Они приблизились к кассе, пройдя в полуметре и скользнув взглядом по моему лицу. Они меня не узнали, я был близок к обмороку, и затем в течение нескольких дней старался не думать о происшествии и почти забывал его».
С криком она проснулась ото сна, в котором какие-то военные галдели и перемещались прямо у ее постели, и позвала дочь.
Последние полгода она, 86-летняя старуха, в основном провела в старинной темного ясеня кровати, купленной ее единственным мужем в самом начале их совместной жизни, — с глубоким овальным зеркалом над головой, встроенным в высокую резную спинку кровати, в захламленной, запыленной и грязной светлой комнате с двумя окнами во двор, с белой печкой, которую иногда топила ее дочь, так походившая на своего отца, так и не вышедшая замуж.
Иногда в комнату к ней заходил и друг дочери, которого сама старуха называла своим сыном, — он был очень похож на ее мужа, и за последние два года она привязалась к нему.
За день до Нового года, пробираясь ранним утром сквозь захламленный коридор в туалет, дочь обнаружила на полу под дверью старухи пушистое светлое облачко. Рассмотрев его поближе, она похолодела: это были свежесостриженные седые человеческие волосы, а не просто клок овечьей шерсти, как ей показалось вначале.

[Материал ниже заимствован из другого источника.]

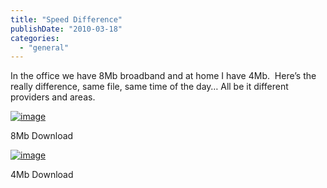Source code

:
 ```yaml
---
title: "Speed Difference"
publishDate: "2010-03-18"
categories: 
  - "general"
---
```


In the office we have 8Mb broadband and at home I have 4Mb.  Here’s the really difference, same file, same time of the day… All be it different providers and areas.

[![image](https://ramberlinggeek.co.uk/wp-content/uploads/2010/03/image_thumb.png "image")](https://ramberlinggeek.co.uk/wp-content/uploads/2010/03/image.png)

8Mb Download

[![image](https://ramberlinggeek.co.uk/wp-content/uploads/2010/03/image_thumb1.png "image")](https://ramberlinggeek.co.uk/wp-content/uploads/2010/03/image1.png)

4Mb Download
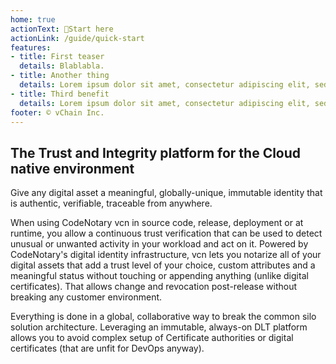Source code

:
 ```yaml
---
home: true
actionText: 🚀Start here 
actionLink: /guide/quick-start
features:
- title: First teaser 
  details: Blablabla.
- title: Another thing
  details: Lorem ipsum dolor sit amet, consectetur adipiscing elit, sed do eiusmod tempor incididunt ut labore et dolore magna aliqua. Ut enim ad minim veniam, quis nostrud exercitation ullamco.
- title: Third benefit
  details: Lorem ipsum dolor sit amet, consectetur adipiscing elit, sed do eiusmod tempor incididunt ut labore et dolore magna aliqua. Ut enim ad minim veniam, quis nostrud exercitation ullamco.
footer: © vChain Inc.
---
```


## The Trust and Integrity platform for the Cloud native environment
Give any digital asset a meaningful, globally-unique, immutable identity that is authentic, verifiable, traceable from anywhere. 

When using CodeNotary vcn in source code, release, deployment or at runtime, you allow a continuous trust verification that can be used to detect unusual or unwanted activity in your workload and act on it. 
Powered by CodeNotary's digital identity infrastructure, vcn lets you notarize all of your digital assets that add a trust level of your choice, custom attributes and a meaningful status without touching or appending anything (unlike digital certificates).
That allows change and revocation post-release without breaking any customer environment.

Everything is done in a global, collaborative way to break the common silo solution architecture. Leveraging an immutable, always-on DLT platform allows you to avoid complex setup of Certificate authorities or digital certificates (that are unfit for DevOps anyway). 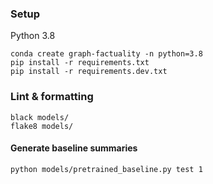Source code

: ### Setup
Python 3.8
```
conda create graph-factuality -n python=3.8
pip install -r requirements.txt
pip install -r requirements.dev.txt
```

### Lint & formatting
```
black models/
flake8 models/
```

#### Generate baseline summaries
```
python models/pretrained_baseline.py test 1
```
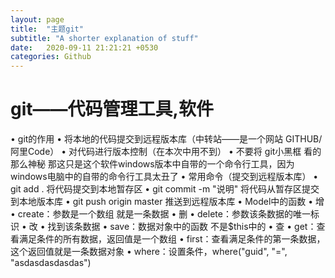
 ```yaml
---
layout: page
title:  "主题git"
subtitle: "A shorter explanation of stuff"
date:   2020-09-11 21:21:21 +0530
categories: Github
---
```


# git——代码管理工具,软件
• git的作用
• 将本地的代码提交到远程版本库（中转站——是一个网站 GITHUB/阿里Code）
• 对代码进行版本控制（在本次中用不到）
• 不要将 git小黑框 看的那么神秘 那这只是这个软件windows版本中自带的一个命令行工具，因为windows电脑中的自带的命令行工具太丑了
• 常用命令（提交到远程版本库）
• git add . 将代码提交到本地暂存区
• git commit -m "说明" 将代码从暂存区提交到本地版本库
• git push origin master  推送到远程版本库
• Model中的函数
• 增
• create：参数是一个数组 就是一条数据
• 删
• delete：参数该条数据的唯一标识
• 改
• 找到该条数据
• save：数据对象中的函数 不是$this中的
• 查
• get：查看满足条件的所有数据，返回值是一个数组
• first：查看满足条件的第一条数据，这个返回值就是一条数据对象
• where：设置条件，where("guid", "=", "asdasdasdasdas")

Самые сумасшедшие объяснения мигом пронеслись у нее в голове, но оказалось, что это не волосы старухи (у нее они были значительно белее), и не проявление колдовства (они не источали никакой дурной силы). Происхождение их так и осталось полной тайной для всех, словно они случайно упали в их коридор из иного пространства, оброненные неведомой птицей.
Спустя несколько дней прибежала взволнованная и перепуганная подруга и после долгих и запутанных извинений поведала дочери и ее другу о том, что некая ее знакомая ясновидящая на вопрос о волосах ответила, что это как-то связано с матерью, с тем, что она как бы таким образом (а также каким-то образом и ранее) препятствует дочери выйти замуж, страшась беспомощного одиночества. Версия произвела оглушительное впечатление на дочь и ее друга, поскольку совершенно не совпадала ни с характером, ни со способностями старухи, которая в каком-то смысле безусловно была святой. В это время послышался крик старухи. Вернувшись от нее, дочь рассказала, что старухе только что приснился сон, в котором черная птица из выси кидалась на нее, пытаясь, как она выразилась разбить ее, отчего она с криком проснулась.
Друг стал настаивать на том, что, хотя версия ясновидящей фактически является полной чушью, тем не менее она каким-то образом коснулась реальных вещей в этом странном доме. Дочь и друг признались друг другу, что последнее время у них независимо возникло чувство того, как если бы все время в этом доме некто бесконечно мудрый, сильный и тонкий играет с ними в поддавки, подыгрывая им как детям, и делает это крайне тактично и тонко, чтобы ни в коем случае не обидеть самолюбие детей. Это чувство у обоих было настолько странно сильным и реальным, что складывалось впечатление, что этот Некто — больше чем старуха со всей ее святостью.
После сна с птицей состояние старухи резко ухудшилось. Знакомая врач, прослушав ее стетоскопом, диагностировала пневмонию. Участковый врач сказал, что речь идет о сердечно-сосудистой недостаточности. За этим последовали три недели, когда дочь и друг почти не спали: инъекции следовали одна за другой, много раз исчезал пульс и давление, спасали только уколы адреналина и сердечных.
Она хотела жить. В один из дней с полки в коридоре упал с грохотом коробок с ее белыми лаковыми, почти не ношенными туфлями.
Среди бессонных дней и ночей в невообразимо захламленном доме друг уловил некую закономерность в приступах резкого ухудшения у старухи, а затем физически проверили эту закономерность тонометром. Ее состояние остро ухудшалось с точностью до минут в те моменты, когда он, решая внутреннюю проблему о своей роли в этом доме, который, как он чувствовал, каким-то образом захватил его, склонялся к решению отойти от проблем и странностей этого жилища. В это время у старухи — у нее было три имени — Ольга, Галина, Геня — резко падало давление и исчезал пульс. Он поделился своим открытием с дочерью, и они вдвоем с тонометром в руках убедились в достоверности его наблюдений.
Тогда он принял решение до конца участвовать в судьбе старухи и изменении дома.
Старухе сразу же полегчало. Она стала говорить, что когда выздоровеет, станет делать всю работу по дому, чтобы дать возможность дочери и другу заниматься своими делами. Она опять стала с юмором прихорашиваться, когда друг входил в ее комнату, и говорила при этом, что ведет себя, как если бы он — ее первая любовь, хотя на самом деле она была последней.